= Arrentation =

Arrentation (Lat. arrendare), in the forest laws of England, is the licensing an owner of land in a forest, to enclose it with a small ditch and low hedge, in consideration of an annual rent.

By extension it came to mean the conversion of serjeanty tenures into tenures by socage or knight-service, which were easily made to yield a rental income to the Crown. The logic of the extended usage is reinforced by a much stronger personal link, as it was Robert Passelewe, a royal justice of the forest, who was deputed by Henry III to carry out a thorough reform of serjeanties held of the king in 1250. An example noted by Pollock and Maitland is that of Walter Devenish, whose serjeanty demanded that he provide three arrows if the king should decide to hunt on Dartmoor.

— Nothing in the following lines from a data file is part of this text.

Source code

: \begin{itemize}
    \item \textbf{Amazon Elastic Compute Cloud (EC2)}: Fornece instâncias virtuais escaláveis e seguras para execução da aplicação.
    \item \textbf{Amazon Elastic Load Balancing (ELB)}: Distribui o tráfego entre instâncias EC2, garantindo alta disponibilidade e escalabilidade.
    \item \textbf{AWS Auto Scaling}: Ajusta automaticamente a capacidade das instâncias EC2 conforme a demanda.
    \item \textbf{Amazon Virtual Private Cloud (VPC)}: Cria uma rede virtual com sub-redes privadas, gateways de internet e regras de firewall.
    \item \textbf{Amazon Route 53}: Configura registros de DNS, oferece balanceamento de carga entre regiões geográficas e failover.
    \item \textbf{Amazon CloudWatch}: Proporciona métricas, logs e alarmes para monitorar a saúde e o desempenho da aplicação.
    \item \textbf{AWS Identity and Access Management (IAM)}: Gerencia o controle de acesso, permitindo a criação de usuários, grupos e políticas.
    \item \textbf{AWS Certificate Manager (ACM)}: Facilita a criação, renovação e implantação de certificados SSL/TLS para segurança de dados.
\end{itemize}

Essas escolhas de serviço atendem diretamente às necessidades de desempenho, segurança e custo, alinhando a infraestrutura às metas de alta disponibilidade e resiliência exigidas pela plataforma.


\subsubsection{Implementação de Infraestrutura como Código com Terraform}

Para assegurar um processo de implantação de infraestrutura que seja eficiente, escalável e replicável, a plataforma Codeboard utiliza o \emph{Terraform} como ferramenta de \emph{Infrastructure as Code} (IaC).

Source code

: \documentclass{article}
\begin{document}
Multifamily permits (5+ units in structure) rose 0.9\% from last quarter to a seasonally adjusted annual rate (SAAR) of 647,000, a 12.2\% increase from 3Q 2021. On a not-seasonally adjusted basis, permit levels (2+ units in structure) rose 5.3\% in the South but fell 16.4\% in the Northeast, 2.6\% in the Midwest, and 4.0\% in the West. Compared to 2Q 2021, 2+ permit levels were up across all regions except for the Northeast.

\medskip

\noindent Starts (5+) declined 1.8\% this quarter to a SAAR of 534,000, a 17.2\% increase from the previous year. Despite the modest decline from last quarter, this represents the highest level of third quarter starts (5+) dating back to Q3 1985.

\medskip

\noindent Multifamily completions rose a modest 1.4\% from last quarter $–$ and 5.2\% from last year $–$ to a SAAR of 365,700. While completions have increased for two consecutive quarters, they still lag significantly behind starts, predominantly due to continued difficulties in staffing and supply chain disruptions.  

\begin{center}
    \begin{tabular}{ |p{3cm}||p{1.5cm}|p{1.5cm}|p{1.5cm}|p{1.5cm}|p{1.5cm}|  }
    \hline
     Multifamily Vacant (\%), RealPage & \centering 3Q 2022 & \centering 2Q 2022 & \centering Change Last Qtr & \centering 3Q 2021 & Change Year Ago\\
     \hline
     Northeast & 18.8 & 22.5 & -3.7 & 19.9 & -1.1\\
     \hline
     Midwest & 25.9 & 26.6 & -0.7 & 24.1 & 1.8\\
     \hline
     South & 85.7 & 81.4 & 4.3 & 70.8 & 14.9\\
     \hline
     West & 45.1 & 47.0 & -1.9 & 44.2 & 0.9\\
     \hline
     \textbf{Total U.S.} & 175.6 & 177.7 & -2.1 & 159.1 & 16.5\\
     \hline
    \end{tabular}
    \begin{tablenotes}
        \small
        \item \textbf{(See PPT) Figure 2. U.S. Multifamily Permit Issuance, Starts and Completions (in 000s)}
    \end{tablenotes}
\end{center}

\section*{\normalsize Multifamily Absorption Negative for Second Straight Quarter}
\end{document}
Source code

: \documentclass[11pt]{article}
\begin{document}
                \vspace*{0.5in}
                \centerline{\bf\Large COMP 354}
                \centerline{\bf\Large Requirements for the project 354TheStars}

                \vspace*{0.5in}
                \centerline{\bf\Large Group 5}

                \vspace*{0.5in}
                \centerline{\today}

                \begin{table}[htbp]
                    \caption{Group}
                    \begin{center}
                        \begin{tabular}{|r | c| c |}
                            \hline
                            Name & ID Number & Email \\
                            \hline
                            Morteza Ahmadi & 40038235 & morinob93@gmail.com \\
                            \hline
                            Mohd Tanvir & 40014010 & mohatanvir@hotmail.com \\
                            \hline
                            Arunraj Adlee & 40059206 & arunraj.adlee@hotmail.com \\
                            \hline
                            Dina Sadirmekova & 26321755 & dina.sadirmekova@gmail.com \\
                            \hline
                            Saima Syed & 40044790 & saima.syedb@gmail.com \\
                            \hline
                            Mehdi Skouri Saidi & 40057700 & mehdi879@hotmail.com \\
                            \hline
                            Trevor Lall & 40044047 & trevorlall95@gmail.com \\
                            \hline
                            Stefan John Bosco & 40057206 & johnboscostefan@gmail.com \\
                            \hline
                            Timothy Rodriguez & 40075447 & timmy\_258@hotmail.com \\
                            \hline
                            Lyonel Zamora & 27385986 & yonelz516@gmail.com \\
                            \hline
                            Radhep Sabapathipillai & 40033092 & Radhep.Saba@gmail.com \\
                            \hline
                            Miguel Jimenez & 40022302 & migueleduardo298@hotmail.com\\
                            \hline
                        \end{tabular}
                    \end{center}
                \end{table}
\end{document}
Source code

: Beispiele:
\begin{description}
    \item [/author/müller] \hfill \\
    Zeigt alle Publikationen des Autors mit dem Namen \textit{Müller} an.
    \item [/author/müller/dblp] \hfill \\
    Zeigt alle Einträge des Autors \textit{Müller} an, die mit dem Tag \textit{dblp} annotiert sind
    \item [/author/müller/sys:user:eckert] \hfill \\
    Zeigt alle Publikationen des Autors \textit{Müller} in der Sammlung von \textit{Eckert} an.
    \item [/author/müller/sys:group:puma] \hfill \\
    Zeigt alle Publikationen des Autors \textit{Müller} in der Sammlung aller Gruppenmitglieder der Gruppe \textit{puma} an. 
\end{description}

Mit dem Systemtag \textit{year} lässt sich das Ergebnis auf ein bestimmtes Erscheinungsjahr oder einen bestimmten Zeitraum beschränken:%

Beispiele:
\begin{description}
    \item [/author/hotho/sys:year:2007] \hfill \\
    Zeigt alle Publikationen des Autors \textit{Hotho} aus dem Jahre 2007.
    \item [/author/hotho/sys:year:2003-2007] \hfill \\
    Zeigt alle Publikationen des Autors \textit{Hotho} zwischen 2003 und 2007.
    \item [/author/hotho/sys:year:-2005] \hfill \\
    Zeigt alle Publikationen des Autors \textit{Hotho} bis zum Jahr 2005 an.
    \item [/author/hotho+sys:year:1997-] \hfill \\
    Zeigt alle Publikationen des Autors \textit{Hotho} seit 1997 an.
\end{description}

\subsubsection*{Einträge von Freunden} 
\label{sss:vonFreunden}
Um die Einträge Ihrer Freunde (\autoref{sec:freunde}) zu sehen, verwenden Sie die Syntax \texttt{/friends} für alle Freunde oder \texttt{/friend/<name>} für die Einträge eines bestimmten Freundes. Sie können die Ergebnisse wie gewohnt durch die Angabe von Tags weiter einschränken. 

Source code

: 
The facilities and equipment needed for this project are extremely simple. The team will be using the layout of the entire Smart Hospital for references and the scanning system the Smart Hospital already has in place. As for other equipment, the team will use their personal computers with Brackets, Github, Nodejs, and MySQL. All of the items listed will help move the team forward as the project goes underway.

His new terms required he pay a rent of three shillings, of which one shilling was to come from subtenants. Generally the lever used to transform the tenure was the doctrine of the inalienability and impartibility of serjeanties. Many serjeanties had been wholly or partly subinfeudated without royal approval, allowing the royal agents to threaten complete dispossession if the tenant did not accept the new terms. John had carried out a similar purge of serjeanties in 1205, but this applied only to the honour of Lancaster, which was then in his hands: Henry III's reforms extended his father's changes to the much larger number of serjeanties held of the king. The inquiry of 1250 makes up the greater part of volume 2 of the most recently published volume of the Book of Fees.